- Exercise prompt
Exactly and only the lines from the first entry through the line with "- **Google Cloud" should be copied, both ends included, with no pictures.

- Records for processing
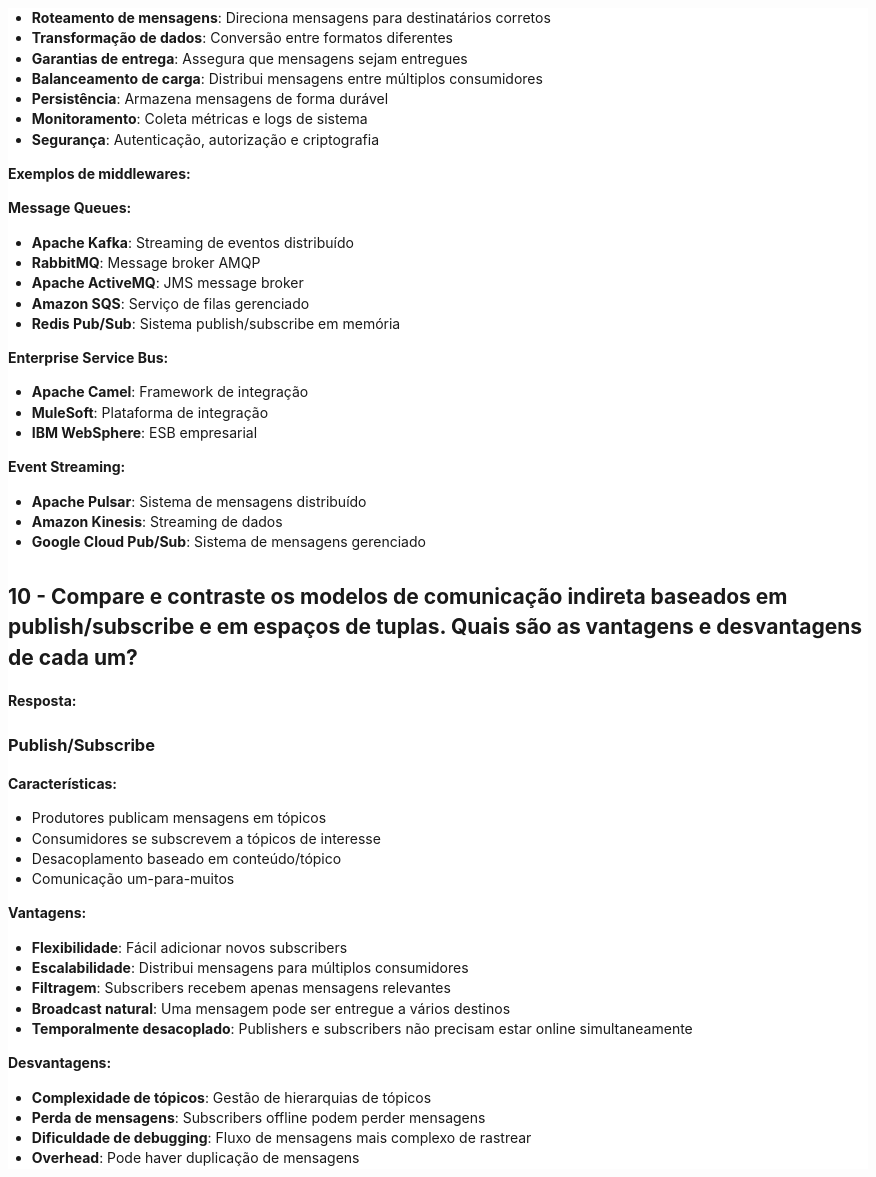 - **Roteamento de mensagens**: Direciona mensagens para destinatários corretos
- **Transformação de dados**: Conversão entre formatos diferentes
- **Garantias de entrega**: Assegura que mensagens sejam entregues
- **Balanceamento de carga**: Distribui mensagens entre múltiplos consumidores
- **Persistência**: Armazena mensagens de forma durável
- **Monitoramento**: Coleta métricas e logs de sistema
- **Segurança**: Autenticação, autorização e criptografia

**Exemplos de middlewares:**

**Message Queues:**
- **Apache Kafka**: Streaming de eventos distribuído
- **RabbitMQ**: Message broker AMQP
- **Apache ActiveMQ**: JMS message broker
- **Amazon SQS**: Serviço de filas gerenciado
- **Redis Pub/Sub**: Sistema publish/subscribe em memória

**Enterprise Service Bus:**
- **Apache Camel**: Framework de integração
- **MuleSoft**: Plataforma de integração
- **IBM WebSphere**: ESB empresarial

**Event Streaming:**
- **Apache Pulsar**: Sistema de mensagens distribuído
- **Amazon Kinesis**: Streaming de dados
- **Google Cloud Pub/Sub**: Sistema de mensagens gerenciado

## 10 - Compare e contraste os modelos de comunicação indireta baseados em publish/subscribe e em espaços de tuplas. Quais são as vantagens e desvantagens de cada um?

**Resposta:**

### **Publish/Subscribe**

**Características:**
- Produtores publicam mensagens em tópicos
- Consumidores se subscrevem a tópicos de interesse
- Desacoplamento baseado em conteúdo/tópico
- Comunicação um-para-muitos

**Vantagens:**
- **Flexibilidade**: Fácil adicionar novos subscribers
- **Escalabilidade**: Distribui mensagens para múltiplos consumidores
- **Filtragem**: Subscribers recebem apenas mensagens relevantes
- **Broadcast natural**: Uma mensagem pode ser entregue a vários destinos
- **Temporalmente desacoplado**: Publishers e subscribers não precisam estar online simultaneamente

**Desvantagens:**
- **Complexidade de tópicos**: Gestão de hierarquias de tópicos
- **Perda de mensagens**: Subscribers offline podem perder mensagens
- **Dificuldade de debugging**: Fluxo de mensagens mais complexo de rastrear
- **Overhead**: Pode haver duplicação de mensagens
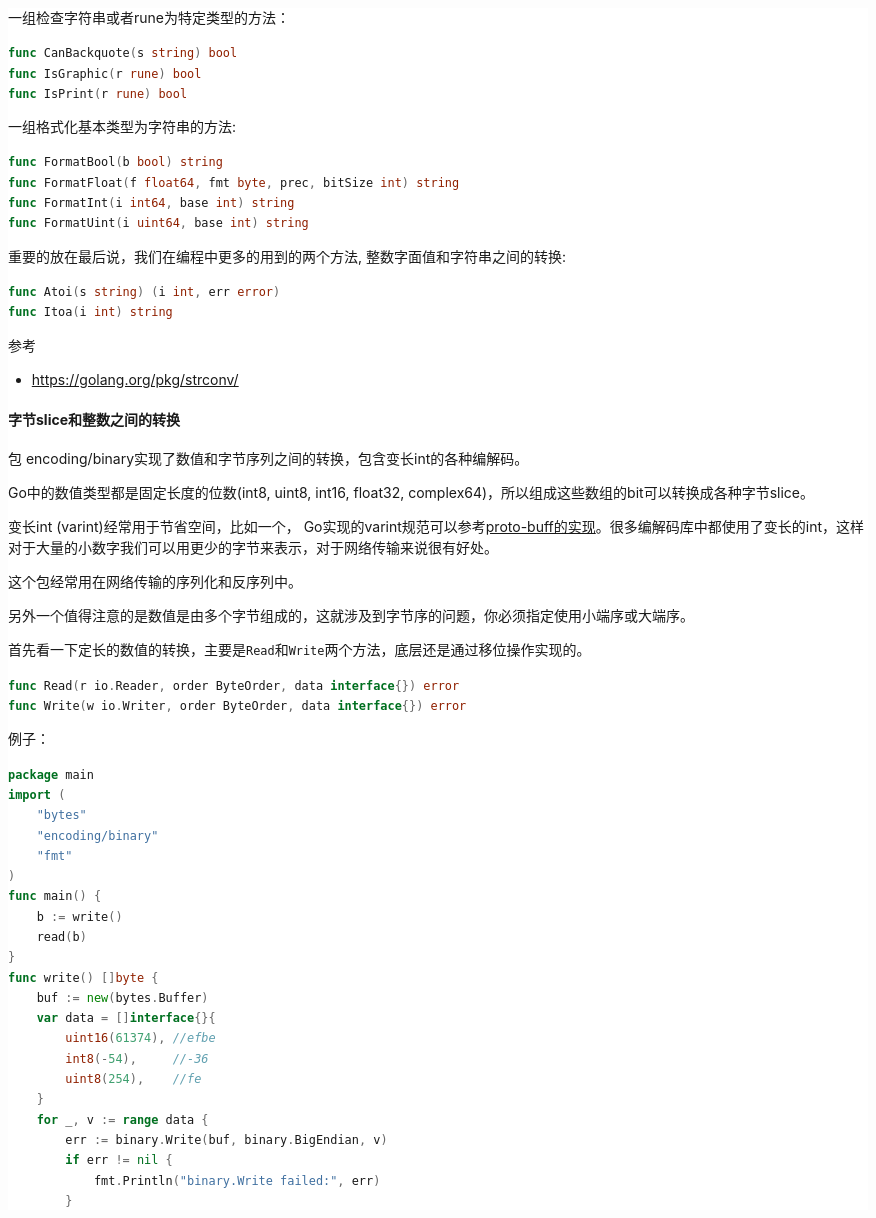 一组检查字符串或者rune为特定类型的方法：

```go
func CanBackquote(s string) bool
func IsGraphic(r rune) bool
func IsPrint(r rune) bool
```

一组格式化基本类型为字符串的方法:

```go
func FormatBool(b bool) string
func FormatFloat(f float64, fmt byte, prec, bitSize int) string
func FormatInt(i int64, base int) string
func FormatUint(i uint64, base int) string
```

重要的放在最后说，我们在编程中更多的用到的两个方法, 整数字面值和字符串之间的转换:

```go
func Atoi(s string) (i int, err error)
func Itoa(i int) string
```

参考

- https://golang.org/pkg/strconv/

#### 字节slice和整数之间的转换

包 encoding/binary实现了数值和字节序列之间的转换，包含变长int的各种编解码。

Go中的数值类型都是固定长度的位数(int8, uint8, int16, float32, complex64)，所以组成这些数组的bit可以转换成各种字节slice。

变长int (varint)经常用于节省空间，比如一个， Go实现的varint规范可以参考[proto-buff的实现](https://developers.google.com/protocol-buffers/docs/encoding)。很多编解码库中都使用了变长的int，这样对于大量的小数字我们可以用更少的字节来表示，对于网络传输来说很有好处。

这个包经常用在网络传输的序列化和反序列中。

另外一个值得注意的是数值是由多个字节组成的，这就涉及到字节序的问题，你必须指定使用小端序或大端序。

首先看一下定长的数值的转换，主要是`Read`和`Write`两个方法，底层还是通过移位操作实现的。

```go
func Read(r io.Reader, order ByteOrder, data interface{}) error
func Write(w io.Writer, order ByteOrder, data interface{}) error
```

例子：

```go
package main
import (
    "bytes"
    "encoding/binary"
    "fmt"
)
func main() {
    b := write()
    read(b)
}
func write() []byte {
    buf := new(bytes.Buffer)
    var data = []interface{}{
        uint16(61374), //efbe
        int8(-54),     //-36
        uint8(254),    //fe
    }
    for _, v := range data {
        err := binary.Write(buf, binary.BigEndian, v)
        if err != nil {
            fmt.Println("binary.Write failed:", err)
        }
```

- Result of the task
 - **Roteamento de mensagens**: Direciona mensagens para destinatários corretos
- **Transformação de dados**: Conversão entre formatos diferentes
- **Garantias de entrega**: Assegura que mensagens sejam entregues
- **Balanceamento de carga**: Distribui mensagens entre múltiplos consumidores
- **Persistência**: Armazena mensagens de forma durável
- **Monitoramento**: Coleta métricas e logs de sistema
- **Segurança**: Autenticação, autorização e criptografia

**Exemplos de middlewares:**

**Message Queues:**
- **Apache Kafka**: Streaming de eventos distribuído
- **RabbitMQ**: Message broker AMQP
- **Apache ActiveMQ**: JMS message broker
- **Amazon SQS**: Serviço de filas gerenciado
- **Redis Pub/Sub**: Sistema publish/subscribe em memória

**Enterprise Service Bus:**
- **Apache Camel**: Framework de integração
- **MuleSoft**: Plataforma de integração
- **IBM WebSphere**: ESB empresarial

**Event Streaming:**
- **Apache Pulsar**: Sistema de mensagens distribuído
- **Amazon Kinesis**: Streaming de dados
- **Google Cloud Pub/Sub**: Sistema de mensagens gerenciado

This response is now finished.